Several friends e-mailed me overnight to draw my attention to Joe Nocera’s column in the New York Times, “The Tea Party’s War on America,” which opens as follows:
These last few months, much of the country has watched in horror as the Tea Party Republicans have waged jihad on the American people. Their intransigent demands for deep spending cuts, coupled with their almost gleeful willingness to destroy one of America’s most invaluable assets, its full faith and credit, were incredibly irresponsible.
Thank you, Joe Nocera. By labeling the Tea Party’s agenda a “jihad,” Nocera has undone years of effort. My effort. The effort of so many Muslims, so many fair-minded observers, experts, thinkers and leaders, who rarely get the kind of platform that Nocera enjoys here, and who would never have access to it consistently.
Like you, like Nocera, I’m horrified by what just happened by way of “compromise.” If you could see me, I have that hangdog look we’ve seen on Sen. Harry Reid over the last twenty-four hours, a sense of crushing existential weight that not even his mighty majoritarian shoulders can bear.
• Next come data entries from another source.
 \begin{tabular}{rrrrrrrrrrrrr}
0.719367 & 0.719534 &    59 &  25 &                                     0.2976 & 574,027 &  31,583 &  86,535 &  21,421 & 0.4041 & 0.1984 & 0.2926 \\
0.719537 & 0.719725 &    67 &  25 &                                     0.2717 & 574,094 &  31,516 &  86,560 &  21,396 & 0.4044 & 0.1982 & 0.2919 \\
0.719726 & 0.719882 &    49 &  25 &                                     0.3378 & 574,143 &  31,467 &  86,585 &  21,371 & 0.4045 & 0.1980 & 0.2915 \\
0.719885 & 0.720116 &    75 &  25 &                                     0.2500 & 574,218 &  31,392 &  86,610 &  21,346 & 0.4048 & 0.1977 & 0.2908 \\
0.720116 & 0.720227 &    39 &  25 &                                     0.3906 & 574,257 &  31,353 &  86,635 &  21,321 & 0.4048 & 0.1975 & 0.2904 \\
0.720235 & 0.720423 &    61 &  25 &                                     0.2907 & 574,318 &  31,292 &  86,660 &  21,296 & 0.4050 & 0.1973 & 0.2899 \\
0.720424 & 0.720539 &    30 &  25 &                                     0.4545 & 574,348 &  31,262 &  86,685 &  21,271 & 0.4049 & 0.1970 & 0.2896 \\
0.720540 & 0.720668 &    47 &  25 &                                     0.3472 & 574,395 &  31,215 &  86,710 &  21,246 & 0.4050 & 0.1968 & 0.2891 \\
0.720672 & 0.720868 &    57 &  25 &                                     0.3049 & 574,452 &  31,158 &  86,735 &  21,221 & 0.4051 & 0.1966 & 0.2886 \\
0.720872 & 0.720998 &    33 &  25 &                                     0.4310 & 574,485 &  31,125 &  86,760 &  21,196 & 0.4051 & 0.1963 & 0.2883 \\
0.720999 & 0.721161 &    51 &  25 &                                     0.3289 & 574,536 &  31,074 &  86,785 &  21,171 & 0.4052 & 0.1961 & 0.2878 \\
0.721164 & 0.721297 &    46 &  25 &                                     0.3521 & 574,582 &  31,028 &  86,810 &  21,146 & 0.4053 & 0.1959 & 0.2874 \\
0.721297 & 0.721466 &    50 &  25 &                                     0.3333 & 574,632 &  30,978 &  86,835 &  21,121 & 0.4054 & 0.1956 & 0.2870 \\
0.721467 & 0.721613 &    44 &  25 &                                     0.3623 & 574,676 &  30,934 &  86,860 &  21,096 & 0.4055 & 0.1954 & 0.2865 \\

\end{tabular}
Oh, and Ramadan Mubarak!
Nocera’s use of “jihad” is consistent with the use of the term by the extremists who have perverted Islam, who have so manipulated its very language, its most sacred terms, as to make them entirely unpalatable, worthy of a broadcast television bleep, and I for one am fed up both with that, and with the lazy acceptance of such abuse by the same individuals who’d probably ask why Muslims don’t do more to fight the misappropriation of their religion.
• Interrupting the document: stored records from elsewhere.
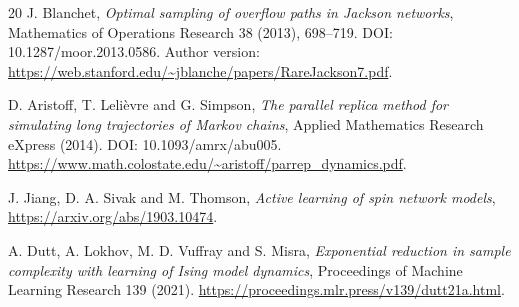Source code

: \documentclass[10pt,a4paper]{article}
\begin{document}
\begin{thebibliography}{20}
J. Blanchet, \emph{Optimal sampling of overflow paths in Jackson
networks}, Mathematics of Operations Research
38 (2013), 698--719. DOI: 10.1287/moor.2013.0586.
Author version: \url{https://web.stanford.edu/~jblanche/papers/RareJackson7.pdf}.

D. Aristoff, T. Leli\`evre and G. Simpson,
\emph{The parallel replica method for simulating long trajectories of
Markov chains}, Applied Mathematics Research eXpress (2014).
DOI: 10.1093/amrx/abu005.
\url{https://www.math.colostate.edu/~aristoff/parrep_dynamics.pdf}.

J. Jiang, D. A. Sivak and M. Thomson,
\emph{Active learning of spin network models},
\url{https://arxiv.org/abs/1903.10474}.

A. Dutt, A. Lokhov, M. D. Vuffray and S. Misra,
\emph{Exponential reduction in sample complexity with learning of Ising
model dynamics},
Proceedings of Machine Learning Research 139 (2021).
\url{https://proceedings.mlr.press/v139/dutt21a.html}.
\end{thebibliography}
\end{document}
A local Muslim leader can deliver a sermon on what jihad really is, write an op-ed in a regional newspaper, and organize some kind of lecture or event series which rejects the extremist abuse of Islam and explains how their abuse of Islam is flawed, immoral, and historically and theologically wrong. Misguided. Evil.
And then, a columnist in an international newspaper makes a throwaway reference to “jihad” in the sense that extremists have used it, confirms the popular impression of what jihad is and what it means, and all that effort is immediately undone. Time to start over again.
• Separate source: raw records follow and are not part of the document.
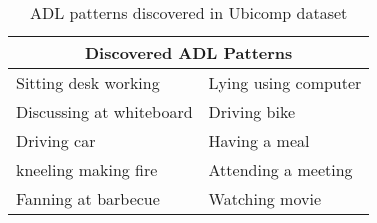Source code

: \documentclass{sigchi}
\begin{document}
\begin{table}[htbp]
    \begin{tabular}{rr}
    \toprule
    \multicolumn{2}{c}{\textbf{Discovered ADL Patterns}} \\
    \midrule
    \multicolumn{1}{l}{Sitting desk working} & \multicolumn{1}{l}{Lying using computer} \\
    \multicolumn{1}{l}{Discussing at whiteboard} & \multicolumn{1}{l}{Driving bike} \\
    \multicolumn{1}{l}{Driving car} & \multicolumn{1}{l}{Having a meal} \\
    \multicolumn{1}{l}{kneeling making fire} & \multicolumn{1}{l}{Attending a meeting} \\
    \multicolumn{1}{l}{Fanning at barbecue} & \multicolumn{1}{l}{Watching movie} \\
    \bottomrule
    \end{tabular}%
    \caption{ADL patterns discovered in Ubicomp dataset}
  \label{tab: ADL patterns discovered}%
\end{table}%
\end{document}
People always ask me why American Muslims don’t do more to condemn terrorism. The real question is: Why can’t anyone hear us? Perhaps the same people should ask why a minority of Tea Party representatives were able to push for a so-called compromise which leaves the Democrats looking pathetic, wearied and defeated, even after mainstream capitalist thinkers insisted that America was not going to default on its debt.
Not only that, everyone in the world needed a safe haven for their capital and their profit. The theme was common: Focus on growth, increase spending, and then start cutting when the economy’s back on its feet again. And by economy, I mean the overwhelming majority of us, who cannot weather more than a few weeks without our regular sources of income. The Tea Party, by snarling Washington into a disgusting display of partisanship, created the doubt in the American economy’s long-term viability that they themselves initially claimed to set out to fix.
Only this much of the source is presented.